[Opening Supplied information section]

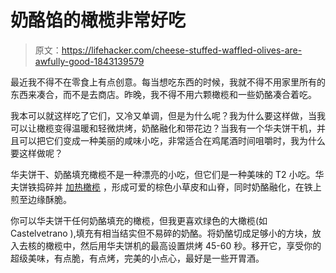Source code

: # 奶酪馅的橄榄非常好吃

> 原文：<https://lifehacker.com/cheese-stuffed-waffled-olives-are-awfully-good-1843139579>

最近我不得不在零食上有点创意。每当想吃东西的时候，我就不得不用家里所有的东西来凑合，而不是去商店。昨晚，我不得不用六颗橄榄和一些奶酪凑合着吃。



我本可以就这样吃了它们，又冷又单调，但是为什么呢？我为什么要这样做，当我可以让橄榄变得温暖和轻微烘烤，奶酪融化和带花边？当我有一个华夫饼干机，并且可以把它们变成一种美丽的咸味小吃，非常适合在鸡尾酒时间咀嚼时，我为什么要这样做呢？

华夫饼干、奶酪填充橄榄不是一种漂亮的小吃，但它们是一种美味的 T2 小吃。华夫饼铁捣碎并 [加热橄榄](https://skillet.lifehacker.com/your-guests-deserve-warm-olives-1841811009) ，形成可爱的棕色小草皮和山脊，同时奶酪融化，在铁上煎至边缘酥脆。

你可以华夫饼干任何奶酪填充的橄榄，但我更喜欢绿色的大橄榄(如 Castelvetrano ),填充有相当结实但不易碎的奶酪。将奶酪切成足够小的方块，放入去核的橄榄中，然后用华夫饼机的最高设置烘烤 45-60 秒。移开它，享受你的超级美味，有点脆，有点烤，完美的小点心，最好是一些开胃酒。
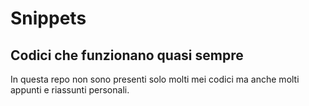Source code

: # Snippets
Codici che funzionano quasi sempre
-
In questa repo non sono presenti solo molti mei codici ma anche molti appunti e riassunti personali.
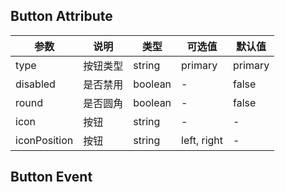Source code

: ## Button Attribute

| 参数         | 说明     | 类型    | 可选值      | 默认值  |
| ------------ | -------- | ------- | ----------- | ------- |
| type         | 按钮类型 | string  | primary     | primary |
| disabled     | 是否禁用 | boolean | -           | false   |
| round        | 是否圆角 | boolean | -           | false   |
| icon         | 按钮     | string  | -           | -       |
| iconPosition | 按钮     | string  | left, right | -       |

## Button Event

[Closing Supplied information section]

Work to complete
Make an exact copy of the records shown above, without the pictures.

Output below
Source code

: # 奶酪馅的橄榄非常好吃

> 原文：<https://lifehacker.com/cheese-stuffed-waffled-olives-are-awfully-good-1843139579>

最近我不得不在零食上有点创意。每当想吃东西的时候，我就不得不用家里所有的东西来凑合，而不是去商店。昨晚，我不得不用六颗橄榄和一些奶酪凑合着吃。



我本可以就这样吃了它们，又冷又单调，但是为什么呢？我为什么要这样做，当我可以让橄榄变得温暖和轻微烘烤，奶酪融化和带花边？当我有一个华夫饼干机，并且可以把它们变成一种美丽的咸味小吃，非常适合在鸡尾酒时间咀嚼时，我为什么要这样做呢？

华夫饼干、奶酪填充橄榄不是一种漂亮的小吃，但它们是一种美味的 T2 小吃。华夫饼铁捣碎并 [加热橄榄](https://skillet.lifehacker.com/your-guests-deserve-warm-olives-1841811009) ，形成可爱的棕色小草皮和山脊，同时奶酪融化，在铁上煎至边缘酥脆。

你可以华夫饼干任何奶酪填充的橄榄，但我更喜欢绿色的大橄榄(如 Castelvetrano ),填充有相当结实但不易碎的奶酪。将奶酪切成足够小的方块，放入去核的橄榄中，然后用华夫饼机的最高设置烘烤 45-60 秒。移开它，享受你的超级美味，有点脆，有点烤，完美的小点心，最好是一些开胃酒。
Source code

: # Snippets
Codici che funzionano quasi sempre
-
In questa repo non sono presenti solo molti mei codici ma anche molti appunti e riassunti personali.
Source code

: ## Button Attribute

| 参数         | 说明     | 类型    | 可选值      | 默认值  |
| ------------ | -------- | ------- | ----------- | ------- |
| type         | 按钮类型 | string  | primary     | primary |
| disabled     | 是否禁用 | boolean | -           | false   |
| round        | 是否圆角 | boolean | -           | false   |
| icon         | 按钮     | string  | -           | -       |
| iconPosition | 按钮     | string  | left, right | -       |

## Button Event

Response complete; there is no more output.